Single-cell RNA sequencing (scRNA-seq) was a transformative breakthrough, enabling researchers to profile gene expression patterns in thousands of individual cells simultaneously. By illuminating transcriptomic landscapes, scRNA-seq has revealed new cellular subpopulations, cell states and dynamics, shedding light on lineage trajectories, cell fate decisions and cellular responses to external stimuli. The subsequent integration of scRNA-seq with sequencing- or imaging-based spatial omics techniques has rapidly advanced our ability to construct comprehensive cellular atlases and delineate tissue architectures.

Beyond gene expression, single-cell omics has expanded to encompass other layers of cellular information, such as chromatin accessibility, DNA methylation and histone modifications, offering insights into the regulatory landscape of individual cells2. By deciphering the epigenetic regulation underlying cellular heterogeneity, these single-cell epigenomics approaches deepen our understanding of gene regulation and cellular plasticity. Additionally, single-cell proteomics techniques have revealed new insights into cellular signalling, protein function and protein–protein interactions at the single-cell level.

Integrating these diverse omics layers offers a holistic view of cellular diversity and will enhance our understanding of cellular function and dysfunction in health and disease. To this end, single-cell and spatial multi-omics techniques (also known as multimodal omics) will be essential, as they allow researchers to explore the complex interplay between genetic variation at the genome level, gene regulation at the epigenome level and gene expression at the transcriptome and/or proteome levels in the same cells throughout development, ageing and disease3.

“a holistic view of cellular diversity … will enhance our understanding of cellular function and dysfunction in health and disease”

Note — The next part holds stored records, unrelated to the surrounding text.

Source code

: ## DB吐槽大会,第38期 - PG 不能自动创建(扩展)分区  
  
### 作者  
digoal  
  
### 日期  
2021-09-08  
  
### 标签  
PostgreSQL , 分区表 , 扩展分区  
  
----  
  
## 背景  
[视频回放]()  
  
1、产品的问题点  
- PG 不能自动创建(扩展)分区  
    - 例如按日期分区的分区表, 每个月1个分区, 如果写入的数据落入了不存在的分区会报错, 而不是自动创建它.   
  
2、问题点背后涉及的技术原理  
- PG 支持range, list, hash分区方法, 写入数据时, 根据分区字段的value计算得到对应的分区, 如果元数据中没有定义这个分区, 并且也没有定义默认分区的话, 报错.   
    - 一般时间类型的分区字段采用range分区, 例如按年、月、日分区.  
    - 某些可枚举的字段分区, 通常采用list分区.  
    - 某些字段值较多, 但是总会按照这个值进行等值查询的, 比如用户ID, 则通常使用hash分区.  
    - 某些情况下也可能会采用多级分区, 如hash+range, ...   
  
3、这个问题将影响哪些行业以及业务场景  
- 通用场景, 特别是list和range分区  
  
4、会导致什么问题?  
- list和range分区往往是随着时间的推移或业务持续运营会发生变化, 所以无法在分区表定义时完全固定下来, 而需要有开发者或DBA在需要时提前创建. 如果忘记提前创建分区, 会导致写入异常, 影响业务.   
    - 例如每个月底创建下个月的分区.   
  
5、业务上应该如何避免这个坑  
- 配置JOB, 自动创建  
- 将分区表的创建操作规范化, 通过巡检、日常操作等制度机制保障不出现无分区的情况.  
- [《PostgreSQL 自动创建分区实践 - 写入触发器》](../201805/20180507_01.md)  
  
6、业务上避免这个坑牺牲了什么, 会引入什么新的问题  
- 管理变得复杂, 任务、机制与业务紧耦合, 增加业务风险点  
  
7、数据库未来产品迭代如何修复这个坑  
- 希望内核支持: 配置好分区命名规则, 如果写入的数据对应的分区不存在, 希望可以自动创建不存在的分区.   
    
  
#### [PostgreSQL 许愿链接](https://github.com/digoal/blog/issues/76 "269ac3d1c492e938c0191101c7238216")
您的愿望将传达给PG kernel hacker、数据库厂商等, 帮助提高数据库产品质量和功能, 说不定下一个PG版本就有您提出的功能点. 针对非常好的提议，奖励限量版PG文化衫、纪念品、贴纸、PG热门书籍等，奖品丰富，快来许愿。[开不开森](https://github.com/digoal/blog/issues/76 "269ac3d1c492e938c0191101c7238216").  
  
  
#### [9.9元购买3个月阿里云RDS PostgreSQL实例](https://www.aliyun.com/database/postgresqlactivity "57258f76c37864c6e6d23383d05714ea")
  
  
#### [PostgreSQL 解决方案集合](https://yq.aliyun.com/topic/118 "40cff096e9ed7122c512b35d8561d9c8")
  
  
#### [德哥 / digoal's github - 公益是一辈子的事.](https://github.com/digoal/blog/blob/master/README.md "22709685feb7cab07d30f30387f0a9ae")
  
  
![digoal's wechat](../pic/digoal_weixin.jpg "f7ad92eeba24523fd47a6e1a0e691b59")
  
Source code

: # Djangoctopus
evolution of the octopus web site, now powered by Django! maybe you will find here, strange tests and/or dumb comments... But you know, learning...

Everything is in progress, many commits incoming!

Single-cell omics has immense potential to decipher the complexities of human diseases. For example, single-cell expression quantitative trait locus (eQTL) studies are enabling the investigation of genetic variants that influence gene expression at the level of individual cells4. Linking single-cell data and matched genotype data for hundreds or thousands of people will help to delineate how genetic variation affects cellular phenotypes, including causal pathways in disease. In cancer research, single-cell genomics has helped to profile intratumoral heterogeneity, identify and characterize rare cell types and study clonal evolution.

One of the most exciting prospects of single-cell omics lies in its clinical application. By capturing the molecular heterogeneity within a tissue or tumour, single-cell analyses can reveal the cellular states that drive disease progression, identify novel therapeutic targets and guide personalized medicine approaches. However, despite remarkable achievements, there remain challenges in translating single-cell omics from bench to bedside5. Technical considerations need to be addressed to ensure scientific accuracy and reproducibility. Furthermore, integrating different omics data modalities remains a complex task, demanding advanced computational methods and standardization1.

Looking to the future, the refinement of techniques for other omics ‘layers’, such as single-cell metabolomics and spatial proteomics, promises the capture of additional cellular information. Moreover, the development of new statistical and computational methods to analyse omics data, for example, the inference of cell–cell interactions from gene expression data, will continue to lead to new biological insights that drive the field forward.

Single-cell omics has empowered researchers to explore the intricacies of cellular heterogeneity at unparalleled resolution. As these technologies advance, we embark on a journey that paves the way for a deeper understanding of biological systems.